In this paper, we built a new dataset for the persuading diseases of Pakistan including Dengue, Malaria, HIV/AIDS, Influenza/Flu, Hepatitis, and Cancer. We also add the Coronavirus disease class in the dataset as it is the gravitating disease over all the world these days. We labeled the disease distributed dataset into emotion classes comprising of Happy, Sad, Fear, Anger, Excited, and Bored. The sample documents are then pre-processed with standard text cleaning techniques. We train six supervised machine learning classifiers and evaluate their performance based on different features involving Count Vectorization and TF-IDF (Word, N-gram, and Char levels). We followed two approaches during the training of classifiers, i.e., including and excluding the minority class. The obtained results are satisfactory in both scenarios. While including the minority class MLP and RF with accuracy scores 87% and 86%. Other models also give comparable results with 84% and 85% accuracy.
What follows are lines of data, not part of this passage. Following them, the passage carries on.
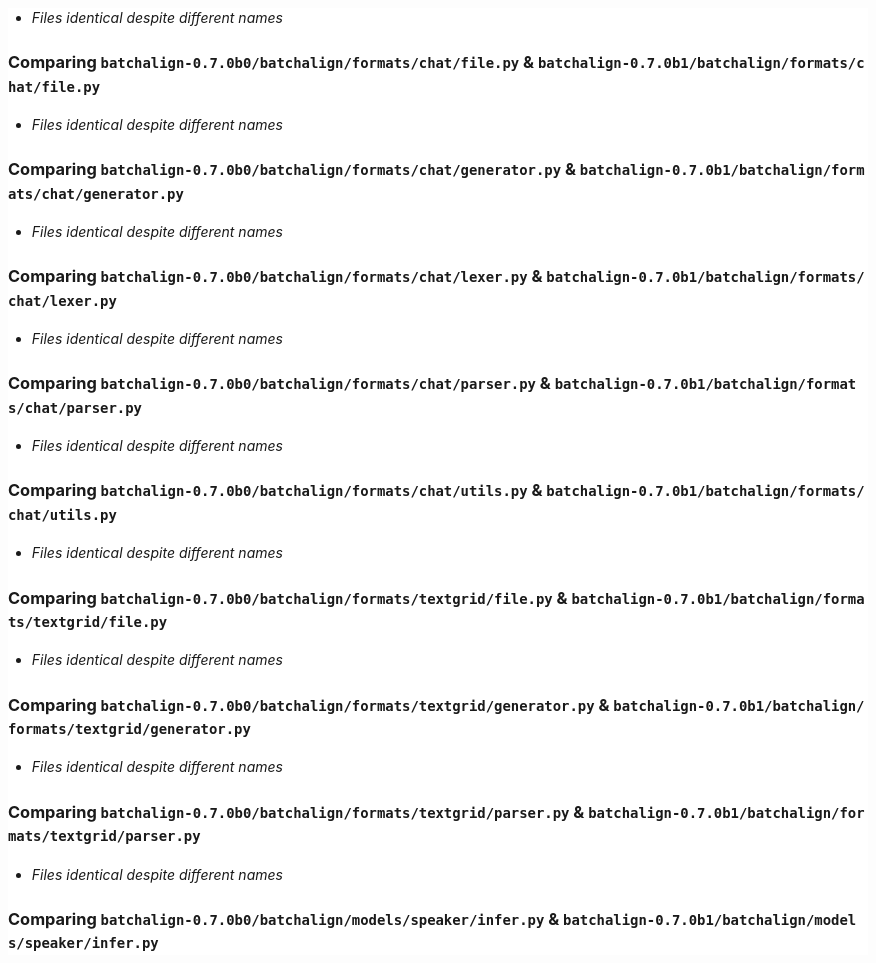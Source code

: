  * *Files identical despite different names*

### Comparing `batchalign-0.7.0b0/batchalign/formats/chat/file.py` & `batchalign-0.7.0b1/batchalign/formats/chat/file.py`

 * *Files identical despite different names*

### Comparing `batchalign-0.7.0b0/batchalign/formats/chat/generator.py` & `batchalign-0.7.0b1/batchalign/formats/chat/generator.py`

 * *Files identical despite different names*

### Comparing `batchalign-0.7.0b0/batchalign/formats/chat/lexer.py` & `batchalign-0.7.0b1/batchalign/formats/chat/lexer.py`

 * *Files identical despite different names*

### Comparing `batchalign-0.7.0b0/batchalign/formats/chat/parser.py` & `batchalign-0.7.0b1/batchalign/formats/chat/parser.py`

 * *Files identical despite different names*

### Comparing `batchalign-0.7.0b0/batchalign/formats/chat/utils.py` & `batchalign-0.7.0b1/batchalign/formats/chat/utils.py`

 * *Files identical despite different names*

### Comparing `batchalign-0.7.0b0/batchalign/formats/textgrid/file.py` & `batchalign-0.7.0b1/batchalign/formats/textgrid/file.py`

 * *Files identical despite different names*

### Comparing `batchalign-0.7.0b0/batchalign/formats/textgrid/generator.py` & `batchalign-0.7.0b1/batchalign/formats/textgrid/generator.py`

 * *Files identical despite different names*

### Comparing `batchalign-0.7.0b0/batchalign/formats/textgrid/parser.py` & `batchalign-0.7.0b1/batchalign/formats/textgrid/parser.py`

 * *Files identical despite different names*

### Comparing `batchalign-0.7.0b0/batchalign/models/speaker/infer.py` & `batchalign-0.7.0b1/batchalign/models/speaker/infer.py`
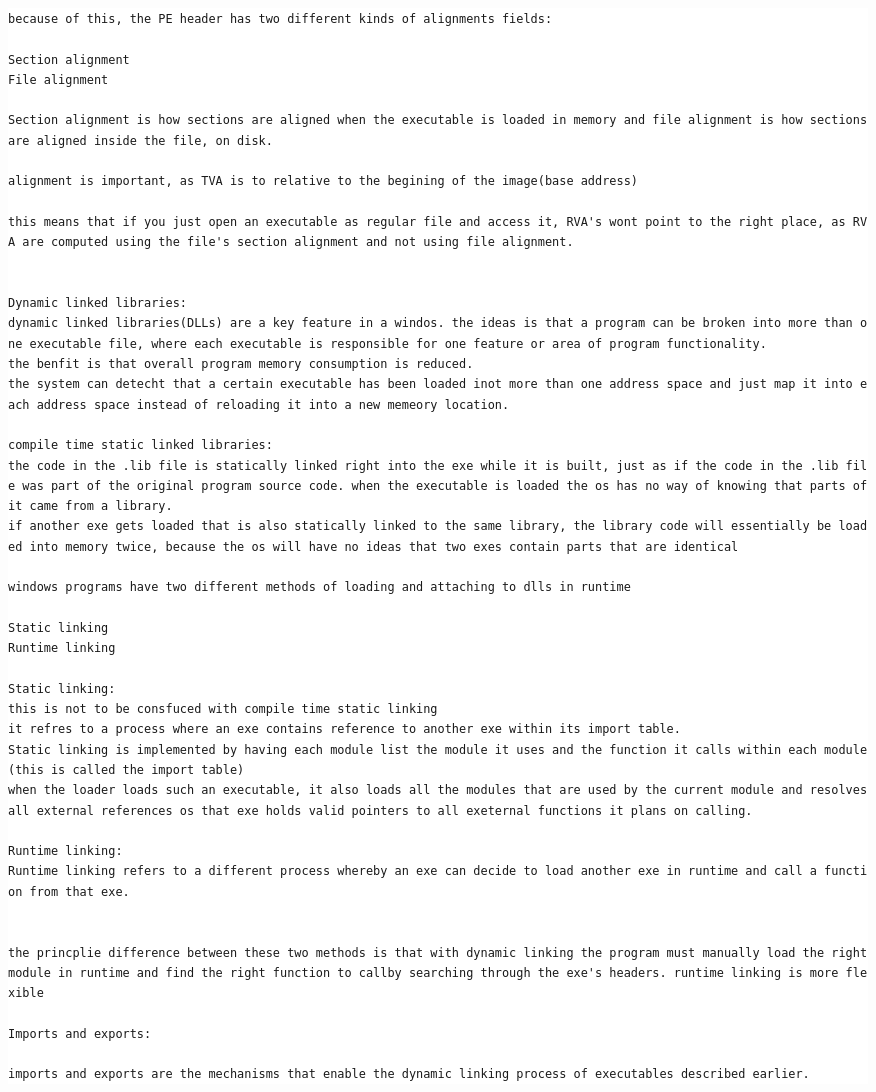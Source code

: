 	because of this, the PE header has two different kinds of alignments fields:  

	Section alignment  
	File alignment  

	Section alignment is how sections are aligned when the executable is loaded in memory and file alignment is how sections are aligned inside the file, on disk.  

	alignment is important, as TVA is to relative to the begining of the image(base address)  

	this means that if you just open an executable as regular file and access it, RVA's wont point to the right place, as RVA are computed using the file's section alignment and not using file alignment.  


	Dynamic linked libraries:  
	dynamic linked libraries(DLLs) are a key feature in a windos. the ideas is that a program can be broken into more than one executable file, where each executable is responsible for one feature or area of program functionality.  
	the benfit is that overall program memory consumption is reduced.  
	the system can detecht that a certain executable has been loaded inot more than one address space and just map it into each address space instead of reloading it into a new memeory location.  

	compile time static linked libraries:  
	the code in the .lib file is statically linked right into the exe while it is built, just as if the code in the .lib file was part of the original program source code. when the executable is loaded the os has no way of knowing that parts of it came from a library.  
	if another exe gets loaded that is also statically linked to the same library, the library code will essentially be loaded into memory twice, because the os will have no ideas that two exes contain parts that are identical  

	windows programs have two different methods of loading and attaching to dlls in runtime  

	Static linking  
	Runtime linking  

	Static linking:  
	this is not to be consfuced with compile time static linking  
	it refres to a process where an exe contains reference to another exe within its import table.  
	Static linking is implemented by having each module list the module it uses and the function it calls within each module(this is called the import table)  
	when the loader loads such an executable, it also loads all the modules that are used by the current module and resolves all external references os that exe holds valid pointers to all exeternal functions it plans on calling.  

	Runtime linking:  
	Runtime linking refers to a different process whereby an exe can decide to load another exe in runtime and call a function from that exe.  


	the princplie difference between these two methods is that with dynamic linking the program must manually load the right module in runtime and find the right function to callby searching through the exe's headers. runtime linking is more flexible  

	Imports and exports:  

	imports and exports are the mechanisms that enable the dynamic linking process of executables described earlier.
In contrast to this, we get similar results by having RF again as the best performing model along with XGB with accuracy 86% and 84%. We also test the best model on unseen text data and achieve 82% accuracy rate. This shows sufficient and adequate working of the trained model on the textual dataset.

Moreover, we map the negative emotions to psychological health issues. We prove that a disease suffering person or patient with any negative emotion at last steers to worthless and hopeless feelings. The prediction of negative emotion reveals an alarming situation. If such emotions are poorly managed or not handled properly then chronic stress, hormonal imbalance, brain issues and disturbance of the immune system may occur.

Future Directions

In this study, emotion detection from patient text data is performed. Predicting the emotion and filtering negative emotions are mapped to psychological disorganization. The proposed methodology can be implemented for the development of real-time web-based system. Further, the built dataset can be expanded in terms of either emotion classes or disease type. The developed emotion labeled dataset can be updated according to other target diseases with respect to some other location (here Pakistan’s prevailing diseases are considered). Some other machine learning (supervised or unsupervised) models can be tested. This work can be extended by using some embeddings and deep learning models.